*** RECORDS FOR THIS EXERCISE ***
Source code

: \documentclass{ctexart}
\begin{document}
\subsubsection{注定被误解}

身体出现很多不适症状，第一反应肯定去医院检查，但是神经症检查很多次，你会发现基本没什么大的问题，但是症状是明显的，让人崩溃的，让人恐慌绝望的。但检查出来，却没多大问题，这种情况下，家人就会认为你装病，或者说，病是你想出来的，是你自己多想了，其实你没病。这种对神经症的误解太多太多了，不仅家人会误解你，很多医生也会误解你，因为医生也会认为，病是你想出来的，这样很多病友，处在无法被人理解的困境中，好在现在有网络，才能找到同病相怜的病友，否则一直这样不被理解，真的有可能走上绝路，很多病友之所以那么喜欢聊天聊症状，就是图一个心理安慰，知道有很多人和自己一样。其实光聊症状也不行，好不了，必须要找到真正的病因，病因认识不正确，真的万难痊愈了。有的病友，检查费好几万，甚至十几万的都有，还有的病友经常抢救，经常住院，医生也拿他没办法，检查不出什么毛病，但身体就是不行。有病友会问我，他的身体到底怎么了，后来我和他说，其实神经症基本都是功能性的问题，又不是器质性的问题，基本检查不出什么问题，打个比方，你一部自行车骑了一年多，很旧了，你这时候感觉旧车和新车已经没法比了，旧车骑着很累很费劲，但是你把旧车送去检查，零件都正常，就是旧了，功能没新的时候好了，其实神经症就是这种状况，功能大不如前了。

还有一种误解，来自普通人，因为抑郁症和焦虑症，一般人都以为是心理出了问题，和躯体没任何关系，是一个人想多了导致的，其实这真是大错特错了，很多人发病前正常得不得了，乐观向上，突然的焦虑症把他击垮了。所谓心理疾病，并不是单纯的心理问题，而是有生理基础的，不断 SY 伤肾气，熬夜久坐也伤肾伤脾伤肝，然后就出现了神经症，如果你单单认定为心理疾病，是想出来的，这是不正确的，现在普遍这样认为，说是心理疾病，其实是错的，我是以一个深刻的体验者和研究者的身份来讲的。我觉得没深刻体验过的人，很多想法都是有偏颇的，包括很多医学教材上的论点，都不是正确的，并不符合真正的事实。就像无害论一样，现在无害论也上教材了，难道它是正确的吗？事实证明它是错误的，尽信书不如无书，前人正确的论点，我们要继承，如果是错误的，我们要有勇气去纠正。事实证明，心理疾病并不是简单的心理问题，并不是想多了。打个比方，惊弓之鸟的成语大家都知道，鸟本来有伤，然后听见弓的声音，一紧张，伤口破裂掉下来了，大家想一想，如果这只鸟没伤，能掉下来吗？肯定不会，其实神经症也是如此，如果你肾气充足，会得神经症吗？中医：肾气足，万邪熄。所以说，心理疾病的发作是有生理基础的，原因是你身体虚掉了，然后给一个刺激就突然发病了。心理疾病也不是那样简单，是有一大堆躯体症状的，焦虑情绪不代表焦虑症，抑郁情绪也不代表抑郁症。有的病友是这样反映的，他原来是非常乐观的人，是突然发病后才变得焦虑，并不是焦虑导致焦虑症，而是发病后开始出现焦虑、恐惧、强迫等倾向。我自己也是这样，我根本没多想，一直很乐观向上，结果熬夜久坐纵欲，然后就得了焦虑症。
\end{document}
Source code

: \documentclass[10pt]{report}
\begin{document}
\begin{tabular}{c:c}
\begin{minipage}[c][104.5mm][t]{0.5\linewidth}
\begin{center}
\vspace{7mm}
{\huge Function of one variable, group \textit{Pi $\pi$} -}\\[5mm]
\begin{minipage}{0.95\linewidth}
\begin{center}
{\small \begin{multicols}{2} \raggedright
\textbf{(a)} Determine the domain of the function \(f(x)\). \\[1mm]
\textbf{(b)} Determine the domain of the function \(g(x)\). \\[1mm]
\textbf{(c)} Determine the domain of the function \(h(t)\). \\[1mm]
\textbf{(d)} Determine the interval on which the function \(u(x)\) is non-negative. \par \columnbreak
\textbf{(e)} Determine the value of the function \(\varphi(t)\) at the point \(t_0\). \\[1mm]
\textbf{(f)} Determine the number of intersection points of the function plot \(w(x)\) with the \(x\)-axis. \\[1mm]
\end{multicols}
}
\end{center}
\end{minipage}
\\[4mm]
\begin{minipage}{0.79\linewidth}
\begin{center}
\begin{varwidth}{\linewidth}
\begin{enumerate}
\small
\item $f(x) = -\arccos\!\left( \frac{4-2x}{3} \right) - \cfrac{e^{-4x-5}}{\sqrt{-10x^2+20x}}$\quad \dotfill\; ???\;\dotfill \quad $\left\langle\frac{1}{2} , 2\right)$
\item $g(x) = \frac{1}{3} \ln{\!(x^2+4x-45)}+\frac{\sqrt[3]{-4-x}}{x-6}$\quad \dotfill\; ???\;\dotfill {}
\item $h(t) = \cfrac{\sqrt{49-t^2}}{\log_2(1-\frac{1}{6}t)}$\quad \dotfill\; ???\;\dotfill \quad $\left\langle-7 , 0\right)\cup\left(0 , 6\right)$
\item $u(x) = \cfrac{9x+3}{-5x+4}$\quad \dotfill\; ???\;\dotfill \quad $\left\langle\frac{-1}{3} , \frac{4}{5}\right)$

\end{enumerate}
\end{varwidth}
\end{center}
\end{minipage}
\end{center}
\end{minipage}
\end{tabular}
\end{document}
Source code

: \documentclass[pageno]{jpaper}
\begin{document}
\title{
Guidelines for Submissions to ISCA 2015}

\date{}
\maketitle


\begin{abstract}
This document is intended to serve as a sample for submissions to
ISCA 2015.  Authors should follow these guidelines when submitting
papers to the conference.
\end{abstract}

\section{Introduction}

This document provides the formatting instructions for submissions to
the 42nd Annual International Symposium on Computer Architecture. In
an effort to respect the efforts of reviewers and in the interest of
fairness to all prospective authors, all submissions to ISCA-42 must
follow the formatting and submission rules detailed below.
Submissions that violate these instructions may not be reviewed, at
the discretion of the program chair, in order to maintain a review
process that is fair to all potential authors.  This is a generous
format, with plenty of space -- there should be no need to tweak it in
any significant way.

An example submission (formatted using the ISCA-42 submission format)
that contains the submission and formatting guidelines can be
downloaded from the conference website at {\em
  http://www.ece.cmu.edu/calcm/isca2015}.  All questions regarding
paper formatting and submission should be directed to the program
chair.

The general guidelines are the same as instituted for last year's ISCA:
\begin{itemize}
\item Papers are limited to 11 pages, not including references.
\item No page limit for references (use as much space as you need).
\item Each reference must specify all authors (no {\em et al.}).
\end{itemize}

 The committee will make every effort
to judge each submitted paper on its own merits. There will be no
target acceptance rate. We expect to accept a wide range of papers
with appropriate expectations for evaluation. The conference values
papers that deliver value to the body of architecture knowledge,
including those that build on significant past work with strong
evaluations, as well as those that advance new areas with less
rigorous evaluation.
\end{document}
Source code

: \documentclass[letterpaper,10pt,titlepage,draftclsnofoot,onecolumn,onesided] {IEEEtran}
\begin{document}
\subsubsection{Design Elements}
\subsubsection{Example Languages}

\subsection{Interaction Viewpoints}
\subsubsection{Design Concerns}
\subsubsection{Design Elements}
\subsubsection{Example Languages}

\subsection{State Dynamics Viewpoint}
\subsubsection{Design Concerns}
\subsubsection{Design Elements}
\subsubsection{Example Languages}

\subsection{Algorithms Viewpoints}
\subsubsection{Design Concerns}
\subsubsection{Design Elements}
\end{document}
*** End of RECORDS FOR THIS EXERCISE ***
▶ [EXERCISE DIRECTIONS]: Retype the records in full. Keep every line identical to the original.

▶ [OUTPUT FOR THIS EXERCISE]:
Source code

: \documentclass{ctexart}
\begin{document}
\subsubsection{注定被误解}

身体出现很多不适症状，第一反应肯定去医院检查，但是神经症检查很多次，你会发现基本没什么大的问题，但是症状是明显的，让人崩溃的，让人恐慌绝望的。但检查出来，却没多大问题，这种情况下，家人就会认为你装病，或者说，病是你想出来的，是你自己多想了，其实你没病。这种对神经症的误解太多太多了，不仅家人会误解你，很多医生也会误解你，因为医生也会认为，病是你想出来的，这样很多病友，处在无法被人理解的困境中，好在现在有网络，才能找到同病相怜的病友，否则一直这样不被理解，真的有可能走上绝路，很多病友之所以那么喜欢聊天聊症状，就是图一个心理安慰，知道有很多人和自己一样。其实光聊症状也不行，好不了，必须要找到真正的病因，病因认识不正确，真的万难痊愈了。有的病友，检查费好几万，甚至十几万的都有，还有的病友经常抢救，经常住院，医生也拿他没办法，检查不出什么毛病，但身体就是不行。有病友会问我，他的身体到底怎么了，后来我和他说，其实神经症基本都是功能性的问题，又不是器质性的问题，基本检查不出什么问题，打个比方，你一部自行车骑了一年多，很旧了，你这时候感觉旧车和新车已经没法比了，旧车骑着很累很费劲，但是你把旧车送去检查，零件都正常，就是旧了，功能没新的时候好了，其实神经症就是这种状况，功能大不如前了。

还有一种误解，来自普通人，因为抑郁症和焦虑症，一般人都以为是心理出了问题，和躯体没任何关系，是一个人想多了导致的，其实这真是大错特错了，很多人发病前正常得不得了，乐观向上，突然的焦虑症把他击垮了。所谓心理疾病，并不是单纯的心理问题，而是有生理基础的，不断 SY 伤肾气，熬夜久坐也伤肾伤脾伤肝，然后就出现了神经症，如果你单单认定为心理疾病，是想出来的，这是不正确的，现在普遍这样认为，说是心理疾病，其实是错的，我是以一个深刻的体验者和研究者的身份来讲的。我觉得没深刻体验过的人，很多想法都是有偏颇的，包括很多医学教材上的论点，都不是正确的，并不符合真正的事实。就像无害论一样，现在无害论也上教材了，难道它是正确的吗？事实证明它是错误的，尽信书不如无书，前人正确的论点，我们要继承，如果是错误的，我们要有勇气去纠正。事实证明，心理疾病并不是简单的心理问题，并不是想多了。打个比方，惊弓之鸟的成语大家都知道，鸟本来有伤，然后听见弓的声音，一紧张，伤口破裂掉下来了，大家想一想，如果这只鸟没伤，能掉下来吗？肯定不会，其实神经症也是如此，如果你肾气充足，会得神经症吗？中医：肾气足，万邪熄。所以说，心理疾病的发作是有生理基础的，原因是你身体虚掉了，然后给一个刺激就突然发病了。心理疾病也不是那样简单，是有一大堆躯体症状的，焦虑情绪不代表焦虑症，抑郁情绪也不代表抑郁症。有的病友是这样反映的，他原来是非常乐观的人，是突然发病后才变得焦虑，并不是焦虑导致焦虑症，而是发病后开始出现焦虑、恐惧、强迫等倾向。我自己也是这样，我根本没多想，一直很乐观向上，结果熬夜久坐纵欲，然后就得了焦虑症。
\end{document}
Source code

: \documentclass[10pt]{report}
\begin{document}
\begin{tabular}{c:c}
\begin{minipage}[c][104.5mm][t]{0.5\linewidth}
\begin{center}
\vspace{7mm}
{\huge Function of one variable, group \textit{Pi $\pi$} -}\\[5mm]
\begin{minipage}{0.95\linewidth}
\begin{center}
{\small \begin{multicols}{2} \raggedright
\textbf{(a)} Determine the domain of the function \(f(x)\). \\[1mm]
\textbf{(b)} Determine the domain of the function \(g(x)\). \\[1mm]
\textbf{(c)} Determine the domain of the function \(h(t)\). \\[1mm]
\textbf{(d)} Determine the interval on which the function \(u(x)\) is non-negative. \par \columnbreak
\textbf{(e)} Determine the value of the function \(\varphi(t)\) at the point \(t_0\). \\[1mm]
\textbf{(f)} Determine the number of intersection points of the function plot \(w(x)\) with the \(x\)-axis. \\[1mm]
\end{multicols}
}
\end{center}
\end{minipage}
\\[4mm]
\begin{minipage}{0.79\linewidth}
\begin{center}
\begin{varwidth}{\linewidth}
\begin{enumerate}
\small
\item $f(x) = -\arccos\!\left( \frac{4-2x}{3} \right) - \cfrac{e^{-4x-5}}{\sqrt{-10x^2+20x}}$\quad \dotfill\; ???\;\dotfill \quad $\left\langle\frac{1}{2} , 2\right)$
\item $g(x) = \frac{1}{3} \ln{\!(x^2+4x-45)}+\frac{\sqrt[3]{-4-x}}{x-6}$\quad \dotfill\; ???\;\dotfill {}
\item $h(t) = \cfrac{\sqrt{49-t^2}}{\log_2(1-\frac{1}{6}t)}$\quad \dotfill\; ???\;\dotfill \quad $\left\langle-7 , 0\right)\cup\left(0 , 6\right)$
\item $u(x) = \cfrac{9x+3}{-5x+4}$\quad \dotfill\; ???\;\dotfill \quad $\left\langle\frac{-1}{3} , \frac{4}{5}\right)$

\end{enumerate}
\end{varwidth}
\end{center}
\end{minipage}
\end{center}
\end{minipage}
\end{tabular}
\end{document}
Source code

: \documentclass[pageno]{jpaper}
\begin{document}
\title{
Guidelines for Submissions to ISCA 2015}

\date{}
\maketitle


\begin{abstract}
This document is intended to serve as a sample for submissions to
ISCA 2015.  Authors should follow these guidelines when submitting
papers to the conference.
\end{abstract}

\section{Introduction}

This document provides the formatting instructions for submissions to
the 42nd Annual International Symposium on Computer Architecture. In
an effort to respect the efforts of reviewers and in the interest of
fairness to all prospective authors, all submissions to ISCA-42 must
follow the formatting and submission rules detailed below.
Submissions that violate these instructions may not be reviewed, at
the discretion of the program chair, in order to maintain a review
process that is fair to all potential authors.  This is a generous
format, with plenty of space -- there should be no need to tweak it in
any significant way.

An example submission (formatted using the ISCA-42 submission format)
that contains the submission and formatting guidelines can be
downloaded from the conference website at {\em
  http://www.ece.cmu.edu/calcm/isca2015}.  All questions regarding
paper formatting and submission should be directed to the program
chair.

The general guidelines are the same as instituted for last year's ISCA:
\begin{itemize}
\item Papers are limited to 11 pages, not including references.
\item No page limit for references (use as much space as you need).
\item Each reference must specify all authors (no {\em et al.}).
\end{itemize}

 The committee will make every effort
to judge each submitted paper on its own merits. There will be no
target acceptance rate. We expect to accept a wide range of papers
with appropriate expectations for evaluation. The conference values
papers that deliver value to the body of architecture knowledge,
including those that build on significant past work with strong
evaluations, as well as those that advance new areas with less
rigorous evaluation.
\end{document}
Source code

: \documentclass[letterpaper,10pt,titlepage,draftclsnofoot,onecolumn,onesided] {IEEEtran}
\begin{document}
\subsubsection{Design Elements}
\subsubsection{Example Languages}

\subsection{Interaction Viewpoints}
\subsubsection{Design Concerns}
\subsubsection{Design Elements}
\subsubsection{Example Languages}

\subsection{State Dynamics Viewpoint}
\subsubsection{Design Concerns}
\subsubsection{Design Elements}
\subsubsection{Example Languages}

\subsection{Algorithms Viewpoints}
\subsubsection{Design Concerns}
\subsubsection{Design Elements}
\end{document}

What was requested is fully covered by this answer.